According to mother Soona Choe, the toy was designed to hold differently shaped blocks, but her son Luca had other plans during playtime, as he removed the toy's lid and managed to squeeze into the block before getting wedged in at his waist.
"I was panicking. I had to get him out, so I had no choice; I didn't have the tools," Choe told ABC 7. "He got in easily but could not come back out."
Her son soon began to remark in Korean that he was in "pain," leaving his mother with no choice but to call 911.
"It's kind of comical if you think about the situation. I call 911 and say, 'My kid is stuck in a toy,' and they're like, 'What kind of toy? What do you mean?'" recounted Choe to WCBS.
Not long after, Sergeant Rick Hernandez arrived on the scene and began to examine the predicament the tyke had gotten himself into.

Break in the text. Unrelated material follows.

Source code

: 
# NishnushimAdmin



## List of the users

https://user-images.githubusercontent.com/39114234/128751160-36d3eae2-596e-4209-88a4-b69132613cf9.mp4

"His knees and legs [were] underneath the lip on one side, and his back was stuck up against the other side, so trying to pull him out would've caused injury to either the legs or the back," Hernandez told reporters following the incident.
Receiving permission to break the toy, Hernandez says he was eventually able to "pull out the front panel."
"[But] when it cracked, his grandmother got frightened and screamed."
Thankfully, the snapping noise only came from the toy, and Luca was freed from its clutches seconds later. Choe, having snapped before-and-after photos for posterity, later told reporters that she would also keep the broken educational block to show an older Luca the headaches he put her through as a child.
The Fort Lee Police Department did not reveal the brand of the toy in question.